[EXERCISE PROMPT] Start to finish, copy the data exactly.

DATA EXCERPTS section start

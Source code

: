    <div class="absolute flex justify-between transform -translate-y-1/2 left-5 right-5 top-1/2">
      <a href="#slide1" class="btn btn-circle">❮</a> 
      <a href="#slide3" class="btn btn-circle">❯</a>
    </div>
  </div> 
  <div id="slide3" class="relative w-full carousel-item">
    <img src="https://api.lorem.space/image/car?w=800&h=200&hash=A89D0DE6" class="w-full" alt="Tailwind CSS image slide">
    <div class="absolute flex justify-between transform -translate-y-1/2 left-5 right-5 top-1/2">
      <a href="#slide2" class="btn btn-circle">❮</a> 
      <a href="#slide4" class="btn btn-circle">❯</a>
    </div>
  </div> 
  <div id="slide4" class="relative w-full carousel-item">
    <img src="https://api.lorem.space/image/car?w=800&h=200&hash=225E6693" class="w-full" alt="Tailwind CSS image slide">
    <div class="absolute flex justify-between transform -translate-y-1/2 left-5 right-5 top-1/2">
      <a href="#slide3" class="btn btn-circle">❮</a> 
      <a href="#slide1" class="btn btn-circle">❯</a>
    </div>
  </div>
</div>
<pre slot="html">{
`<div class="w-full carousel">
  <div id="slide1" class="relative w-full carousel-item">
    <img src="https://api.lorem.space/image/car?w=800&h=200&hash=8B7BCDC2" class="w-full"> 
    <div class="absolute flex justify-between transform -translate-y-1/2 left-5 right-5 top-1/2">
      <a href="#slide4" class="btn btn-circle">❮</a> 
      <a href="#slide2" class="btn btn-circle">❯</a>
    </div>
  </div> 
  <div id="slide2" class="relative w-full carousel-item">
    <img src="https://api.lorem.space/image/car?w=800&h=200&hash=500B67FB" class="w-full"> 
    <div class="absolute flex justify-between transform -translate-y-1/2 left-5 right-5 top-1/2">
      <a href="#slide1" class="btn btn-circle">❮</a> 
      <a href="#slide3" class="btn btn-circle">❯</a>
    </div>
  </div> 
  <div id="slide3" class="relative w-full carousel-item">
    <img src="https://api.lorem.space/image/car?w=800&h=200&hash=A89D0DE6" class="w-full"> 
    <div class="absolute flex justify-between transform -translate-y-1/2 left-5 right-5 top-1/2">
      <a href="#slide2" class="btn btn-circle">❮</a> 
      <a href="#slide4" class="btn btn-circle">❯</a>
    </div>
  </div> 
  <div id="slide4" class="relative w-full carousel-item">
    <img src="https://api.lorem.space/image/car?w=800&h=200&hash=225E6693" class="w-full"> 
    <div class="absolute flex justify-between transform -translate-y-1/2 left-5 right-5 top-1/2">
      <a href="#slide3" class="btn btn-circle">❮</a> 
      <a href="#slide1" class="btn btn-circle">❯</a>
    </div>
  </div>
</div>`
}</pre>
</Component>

DATA EXCERPTS section end

[TASK OUTPUT]
Source code

:    <div class="absolute flex justify-between transform -translate-y-1/2 left-5 right-5 top-1/2">
      <a href="#slide1" class="btn btn-circle">❮</a> 
      <a href="#slide3" class="btn btn-circle">❯</a>
    </div>
  </div> 
  <div id="slide3" class="relative w-full carousel-item">
    <img src="https://api.lorem.space/image/car?w=800&h=200&hash=A89D0DE6" class="w-full" alt="Tailwind CSS image slide">
    <div class="absolute flex justify-between transform -translate-y-1/2 left-5 right-5 top-1/2">
      <a href="#slide2" class="btn btn-circle">❮</a> 
      <a href="#slide4" class="btn btn-circle">❯</a>
    </div>
  </div> 
  <div id="slide4" class="relative w-full carousel-item">
    <img src="https://api.lorem.space/image/car?w=800&h=200&hash=225E6693" class="w-full" alt="Tailwind CSS image slide">
    <div class="absolute flex justify-between transform -translate-y-1/2 left-5 right-5 top-1/2">
      <a href="#slide3" class="btn btn-circle">❮</a> 
      <a href="#slide1" class="btn btn-circle">❯</a>
    </div>
  </div>
</div>
<pre slot="html">{
`<div class="w-full carousel">
  <div id="slide1" class="relative w-full carousel-item">
    <img src="https://api.lorem.space/image/car?w=800&h=200&hash=8B7BCDC2" class="w-full"> 
    <div class="absolute flex justify-between transform -translate-y-1/2 left-5 right-5 top-1/2">
      <a href="#slide4" class="btn btn-circle">❮</a> 
      <a href="#slide2" class="btn btn-circle">❯</a>
    </div>
  </div> 
  <div id="slide2" class="relative w-full carousel-item">
    <img src="https://api.lorem.space/image/car?w=800&h=200&hash=500B67FB" class="w-full"> 
    <div class="absolute flex justify-between transform -translate-y-1/2 left-5 right-5 top-1/2">
      <a href="#slide1" class="btn btn-circle">❮</a> 
      <a href="#slide3" class="btn btn-circle">❯</a>
    </div>
  </div> 
  <div id="slide3" class="relative w-full carousel-item">
    <img src="https://api.lorem.space/image/car?w=800&h=200&hash=A89D0DE6" class="w-full"> 
    <div class="absolute flex justify-between transform -translate-y-1/2 left-5 right-5 top-1/2">
      <a href="#slide2" class="btn btn-circle">❮</a> 
      <a href="#slide4" class="btn btn-circle">❯</a>
    </div>
  </div> 
  <div id="slide4" class="relative w-full carousel-item">
    <img src="https://api.lorem.space/image/car?w=800&h=200&hash=225E6693" class="w-full"> 
    <div class="absolute flex justify-between transform -translate-y-1/2 left-5 right-5 top-1/2">
      <a href="#slide3" class="btn btn-circle">❮</a> 
      <a href="#slide1" class="btn btn-circle">❯</a>
    </div>
  </div>
</div>`
}</pre>
</Component>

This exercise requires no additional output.